_WHAT IS NEEDED:_
Write out the entries verbatim and leave the images out of the copy.

_MATERIAL PROVIDED:_
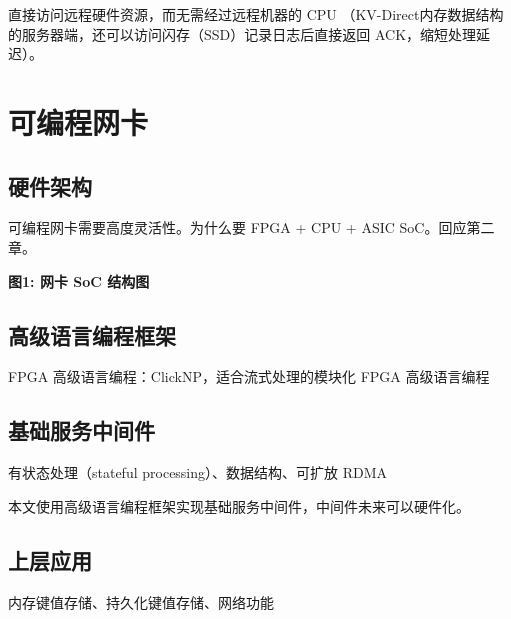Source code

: 直接访问远程硬件资源，而无需经过远程机器的 CPU （KV-Direct内存数据结构的服务器端，还可以访问闪存（SSD）记录日志后直接返回 ACK，缩短处理延迟）。


\section{可编程网卡}

\subsection{硬件架构}

可编程网卡需要高度灵活性。为什么要 FPGA + CPU + ASIC SoC。回应第二章。

\textbf{图1: 网卡 SoC 结构图}

\subsection{高级语言编程框架}

FPGA 高级语言编程：ClickNP，适合流式处理的模块化 FPGA 高级语言编程

\subsection{基础服务中间件}

有状态处理（stateful processing）、数据结构、可扩放 RDMA

本文使用高级语言编程框架实现基础服务中间件，中间件未来可以硬件化。

\subsection{上层应用}

内存键值存储、持久化键值存储、网络功能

_SOLUTION FOR THIS TASK:_
Source code

: 直接访问远程硬件资源，而无需经过远程机器的 CPU （KV-Direct内存数据结构的服务器端，还可以访问闪存（SSD）记录日志后直接返回 ACK，缩短处理延迟）。


\section{可编程网卡}

\subsection{硬件架构}

可编程网卡需要高度灵活性。为什么要 FPGA + CPU + ASIC SoC。回应第二章。

\textbf{图1: 网卡 SoC 结构图}

\subsection{高级语言编程框架}

FPGA 高级语言编程：ClickNP，适合流式处理的模块化 FPGA 高级语言编程

\subsection{基础服务中间件}

有状态处理（stateful processing）、数据结构、可扩放 RDMA

本文使用高级语言编程框架实现基础服务中间件，中间件未来可以硬件化。

\subsection{上层应用}

内存键值存储、持久化键值存储、网络功能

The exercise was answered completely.